In realtà, abbiamo sempre frainteso tale simbiosi.

La dialettica dell’Illuminismo

La Scuola di Francoforte è forse quella che, anche a livello teorico, ha compreso meglio il rapporto tra ceti medi borghesi e autoritarismo nelle società a capitalismo avanzate. Nel classico del 1947, La dialetica dell’Illuminismo, Max Horkheimer e Theodor Adorno spiegano bene i meccanismo sociali di questo rapporto.

I ceti medi non sono a priori i motori della liberalizzazione politica. Possono facilmente diventare i promotori di un autoritarismo repressivo se temono una perdita di influenza e di ricchezza. La storia dell’opposizione della classe media ai principi di libertà universale, uguaglianza e democrazia può essere intesa come il lato oscuro della modernità.

Un lato che Max Horkheimer e Theodor Adorno, le due figure principali della Scuola di Francoforte, hanno descritto efficacemente nel loro classico del 1947 La Dialettica dell’Illuminismo. Il ceto medio è sempre stato un Giano bifronte.

Il fatto che la classe media abbracci o meno i modelli liberali della modernità dipende dalle circostanze sociali, economiche e politiche del contesto in cui opera.

Studi recenti

Gli ultimi anni hanno visto una serie di pubblicazioni che si crucciano della crisi della classe media in Occidente. Si prenda il libro di Ganesh Sitaraman del 2017 The Crisis of the Middle-Class Constitution, che considera il crollo di una classe media forte come “la minaccia numero uno per l’assetto costituzionale democratico”, specialmente negli Stati Uniti. Oppure No Society di Christophe

Guilluy (trad. it. La società non esiste. La fine della classe media occidentale, Luiss University Press), del 2018, che esamina il crollo della classe media in Francia (e non solo).

C’è anche Das Ende der Mittelschicht: Abschied von einem deutschen Erfolgsmodell (La fine della classe media: addio al modello di successo tedesco) di Daniel Goffart, del 2019, che porta avanti la stessa tesi per la Germania.

Tutti questi studiosi muovono dal presupposto che le classi medie siano i baluardi delle società liberali e aperte, e che il loro declino potrebbe minacciare la democrazia. Certo, l’erosione della classe media è un problema.

Ma c’è un altro pericolo di cui non abbiamo discusso abbastanza: la loro illiberalizzazione politica.

L’illiberalizzazione politica della classe media

Succede che proprio ora, in questo momento storico, ampi segmenti della classe media di tutto il mondo si stiano rivolgendo ancora una volta agli esponenti di politiche illiberali. L’ultimo decennio ha visto il susseguirsi di una serie di shock.

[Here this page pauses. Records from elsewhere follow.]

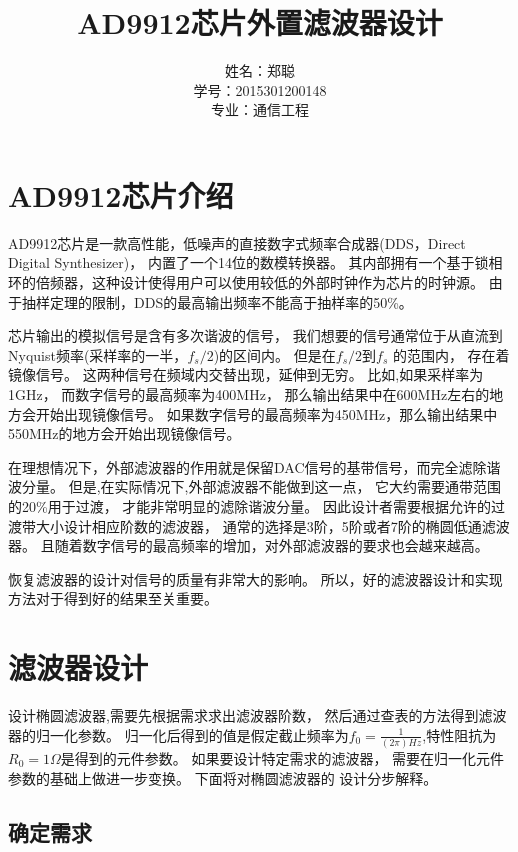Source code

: \documentclass{article}
\begin{document}
\begin{CJK}{UTF8}{gbsn}

\title{AD9912芯片外置滤波器设计}
\author{姓名：郑聪\\
学号：2015301200148 \\
专业：通信工程}
\maketitle

\section{AD9912芯片介绍}
\qquad AD9912芯片是一款高性能，低噪声的直接数字式频率合成器(DDS，Direct Digital Synthesizer)， 
内置了一个14位的数模转换器。
其内部拥有一个基于锁相环的倍频器，这种设计使得用户可以使用较低的外部时钟作为芯片的时钟源。 
由于抽样定理的限制，DDS的最高输出频率不能高于抽样率的50\%。

芯片输出的模拟信号是含有多次谐波的信号， 
我们想要的信号通常位于从直流到Nyquist频率(采样率的一半，\(f_s/2\))的区间内。
但是在\(f_s/2\)到\(f_s\) 的范围内，
存在着镜像信号。
这两种信号在频域内交替出现，延伸到无穷。
比如,如果采样率为1GHz，
而数字信号的最高频率为400MHz，
那么输出结果中在600MHz左右的地方会开始出现镜像信号。
如果数字信号的最高频率为450MHz，那么输出结果中550MHz的地方会开始出现镜像信号。

在理想情况下，外部滤波器的作用就是保留DAC信号的基带信号，而完全滤除谐波分量。
但是,在实际情况下,外部滤波器不能做到这一点，
它大约需要通带范围的20\%用于过渡，
才能非常明显的滤除谐波分量。
因此设计者需要根据允许的过渡带大小设计相应阶数的滤波器，
通常的选择是3阶，5阶或者7阶的椭圆低通滤波器。
且随着数字信号的最高频率的增加，对外部滤波器的要求也会越来越高。

恢复滤波器的设计对信号的质量有非常大的影响。
所以，好的滤波器设计和实现方法对于得到好的结果至关重要。

\section{滤波器设计}
\qquad 设计椭圆滤波器,需要先根据需求求出滤波器阶数，
然后通过查表的方法得到滤波器的归一化参数。 
归一化后得到的值是假定截止频率为\(f_0=\frac{1}{(2 \pi )Hz}\),特性阻抗为\(R_0=1 \Omega \)是得到的元件参数。
如果要设计特定需求的滤波器，
需要在归一化元件参数的基础上做进一步变换。
下面将对椭圆滤波器的 设计分步解释。

\subsection{确定需求}


\end{CJK}
\end{document}
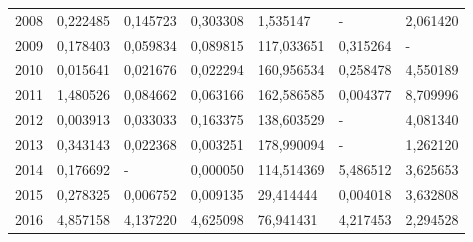 \begin{table}
\begin{tabular}{p{1cm}p{2cm}p{2cm}p{2cm}p{2cm}p{2cm}p{2cm}}
 2008 &                      0,222485 &                                   0,145723 &                        0,303308 &                       1,535147 &                       - &                                  2,061420 \\
 2009 &                      0,178403 &                                   0,059834 &                        0,089815 &                     117,033651 &                0,315264 &                                         - \\
 2010 &                      0,015641 &                                   0,021676 &                        0,022294 &                     160,956534 &                0,258478 &                                  4,550189 \\
 2011 &                      1,480526 &                                   0,084662 &                        0,063166 &                     162,586585 &                0,004377 &                                  8,709996 \\
 2012 &                      0,003913 &                                   0,033033 &                        0,163375 &                     138,603529 &                       - &                                  4,081340 \\
 2013 &                      0,343143 &                                   0,022368 &                        0,003251 &                     178,990094 &                       - &                                  1,262120 \\
 2014 &                      0,176692 &                                          - &                        0,000050 &                     114,514369 &                5,486512 &                                  3,625653 \\
 2015 &                      0,278325 &                                   0,006752 &                        0,009135 &                      29,414444 &                0,004018 &                                  3,632808 \\
 2016 &                      4,857158 &                                   4,137220 &                        4,625098 &                      76,941431 &                4,217453 &                                  2,294528 \\
\bottomrule
\end{tabular}
\end{table}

La Grande Recessione e gli eccessi neoliberisti della nuova età dell’oro — che hanno portato a crescenti disuguaglianze — hanno finito per schiacciare la classe media quasi in tutto il mondo. Allo stesso tempo, essa si sente minacciata dalle richieste sociali, economiche e politiche di gruppi precedentemente emarginati come minoranze, migranti e poveri.

Nella lotta per preservare la loro posizione socio-economica, alcune parti della classe media si rendono succubi di una politica di protesta. Confida nei populisti per proteggere i loro interessi.

L’establishment e i partiti progressisti devono smettere di dare per scontato che la classe media li sosterrà in ogni caso. La storia ci mostra il contrario. Ci insegna come tale presupponenza porti al disastro. La classe media non è perduta, ma i leader politici devono lavorare sodo per riconquistare la loro fiducia.

Ignorarla metterebbe a rischio la loro e la nostra società.